_Action item_
Nothing in the copy should be a picture; everything else in the listing is to be restated exactly.

+===+

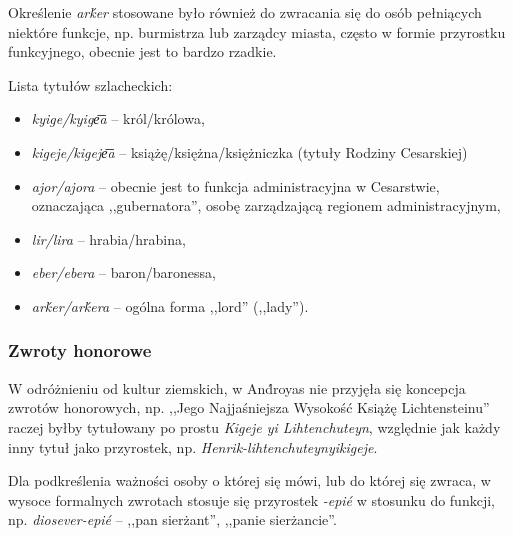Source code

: \begin{spacing}{1.1}


Określenie \emph{arḱer} stosowane było również do zwracania się do osób
pełniących niektóre funkcje, np. burmistrza lub zarządcy miasta, często w formie
przyrostku funkcyjnego, obecnie jest to bardzo rzadkie.

Lista tytułów szlacheckich:

\begin{itemize}
	\item \emph{kyige/kyige͞a} -- król/królowa,
	\item \emph{kigeje/kigeje͞a} -- książę/księżna/księżniczka (tytuły Rodziny
	Cesarskiej)
	\item \emph{ajor/ajora} -- obecnie jest to funkcja administracyjna w
	Cesarstwie, oznaczająca ,,gubernatora'', osobę zarządzającą regionem
	administracyjnym,
	\item \emph{lir/lira} -- hrabia/hrabina,
	\item \emph{eber/ebera} -- baron/baronessa,	
	\item \emph{arḱer/arḱera} -- ogólna forma ,,lord'' (,,lady'').
\end{itemize}

\subsubsection{Zwroty honorowe}

W odróżnieniu od kultur ziemskich, w And́royas nie przyjęła się koncepcja
zwrotów honorowych, np. ,,Jego Najjaśniejsza Wysokość Książę Lichtensteinu''
raczej byłby tytułowany po prostu \emph{Kigeje yi Lihtenchuteyn}, względnie jak
każdy inny tytuł jako przyrostek, np. \emph{Henrik-lihtenchuteynyikigeje}.

Dla podkreślenia ważności osoby o której się mówi, lub do której się zwraca, w
wysoce formalnych zwrotach stosuje się przyrostek \emph{-epié} w stosunku do
funkcji, np. \emph{diosever-epié} -- ,,pan sierżant'', ,,panie sierżancie''.



\end{spacing}
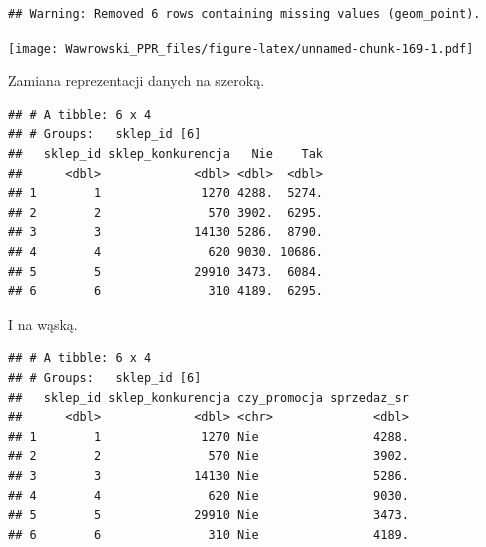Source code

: \documentclass[]{book}
\newenvironment{Shaded}{\begin{snugshade}}{\end{snugshade}}
\newcommand{\KeywordTok}[1]{\textcolor[rgb]{0.13,0.29,0.53}{\textbf{#1}}}
\newcommand{\StringTok}[1]{\textcolor[rgb]{0.31,0.60,0.02}{#1}}
\newcommand{\OperatorTok}[1]{\textcolor[rgb]{0.81,0.36,0.00}{\textbf{#1}}}
\newcommand{\NormalTok}[1]{#1}
\begin{document}
\begin{verbatim}
## Warning: Removed 6 rows containing missing values (geom_point).
\end{verbatim}

\texttt{[image: Wawrowski\_PPR\_files/figure-latex/unnamed-chunk-169-1.pdf]}

Zamiana reprezentacji danych na szeroką.

\begin{Shaded}
\end{Shaded}

\begin{verbatim}
## # A tibble: 6 x 4
## # Groups:   sklep_id [6]
##   sklep_id sklep_konkurencja   Nie    Tak
##      <dbl>             <dbl> <dbl>  <dbl>
## 1        1              1270 4288.  5274.
## 2        2               570 3902.  6295.
## 3        3             14130 5286.  8790.
## 4        4               620 9030. 10686.
## 5        5             29910 3473.  6084.
## 6        6               310 4189.  6295.
\end{verbatim}

I na wąską.

\begin{Shaded}
\end{Shaded}

\begin{verbatim}
## # A tibble: 6 x 4
## # Groups:   sklep_id [6]
##   sklep_id sklep_konkurencja czy_promocja sprzedaz_sr
##      <dbl>             <dbl> <chr>              <dbl>
## 1        1              1270 Nie                4288.
## 2        2               570 Nie                3902.
## 3        3             14130 Nie                5286.
## 4        4               620 Nie                9030.
## 5        5             29910 Nie                3473.
## 6        6               310 Nie                4189.
\end{verbatim}
\end{document}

+===+

_Solved exercise_
Source code

: \begin{spacing}{1.1}


Określenie \emph{arḱer} stosowane było również do zwracania się do osób
pełniących niektóre funkcje, np. burmistrza lub zarządcy miasta, często w formie
przyrostku funkcyjnego, obecnie jest to bardzo rzadkie.

Lista tytułów szlacheckich:

\begin{itemize}
	\item \emph{kyige/kyige͞a} -- król/królowa,
	\item \emph{kigeje/kigeje͞a} -- książę/księżna/księżniczka (tytuły Rodziny
	Cesarskiej)
	\item \emph{ajor/ajora} -- obecnie jest to funkcja administracyjna w
	Cesarstwie, oznaczająca ,,gubernatora'', osobę zarządzającą regionem
	administracyjnym,
	\item \emph{lir/lira} -- hrabia/hrabina,
	\item \emph{eber/ebera} -- baron/baronessa,	
	\item \emph{arḱer/arḱera} -- ogólna forma ,,lord'' (,,lady'').
\end{itemize}

\subsubsection{Zwroty honorowe}

W odróżnieniu od kultur ziemskich, w And́royas nie przyjęła się koncepcja
zwrotów honorowych, np. ,,Jego Najjaśniejsza Wysokość Książę Lichtensteinu''
raczej byłby tytułowany po prostu \emph{Kigeje yi Lihtenchuteyn}, względnie jak
każdy inny tytuł jako przyrostek, np. \emph{Henrik-lihtenchuteynyikigeje}.

Dla podkreślenia ważności osoby o której się mówi, lub do której się zwraca, w
wysoce formalnych zwrotach stosuje się przyrostek \emph{-epié} w stosunku do
funkcji, np. \emph{diosever-epié} -- ,,pan sierżant'', ,,panie sierżancie''.



\end{spacing}
Source code

: \documentclass[]{book}
\newenvironment{Shaded}{\begin{snugshade}}{\end{snugshade}}
\newcommand{\KeywordTok}[1]{\textcolor[rgb]{0.13,0.29,0.53}{\textbf{#1}}}
\newcommand{\StringTok}[1]{\textcolor[rgb]{0.31,0.60,0.02}{#1}}
\newcommand{\OperatorTok}[1]{\textcolor[rgb]{0.81,0.36,0.00}{\textbf{#1}}}
\newcommand{\NormalTok}[1]{#1}
\begin{document}
\begin{verbatim}
## Warning: Removed 6 rows containing missing values (geom_point).
\end{verbatim}

\texttt{[image: Wawrowski\_PPR\_files/figure-latex/unnamed-chunk-169-1.pdf]}

Zamiana reprezentacji danych na szeroką.

\begin{Shaded}
\end{Shaded}

\begin{verbatim}
## # A tibble: 6 x 4
## # Groups:   sklep_id [6]
##   sklep_id sklep_konkurencja   Nie    Tak
##      <dbl>             <dbl> <dbl>  <dbl>
## 1        1              1270 4288.  5274.
## 2        2               570 3902.  6295.
## 3        3             14130 5286.  8790.
## 4        4               620 9030. 10686.
## 5        5             29910 3473.  6084.
## 6        6               310 4189.  6295.
\end{verbatim}

I na wąską.

\begin{Shaded}
\end{Shaded}

\begin{verbatim}
## # A tibble: 6 x 4
## # Groups:   sklep_id [6]
##   sklep_id sklep_konkurencja czy_promocja sprzedaz_sr
##      <dbl>             <dbl> <chr>              <dbl>
## 1        1              1270 Nie                4288.
## 2        2               570 Nie                3902.
## 3        3             14130 Nie                5286.
## 4        4               620 Nie                9030.
## 5        5             29910 Nie                3473.
## 6        6               310 Nie                4189.
\end{verbatim}
\end{document}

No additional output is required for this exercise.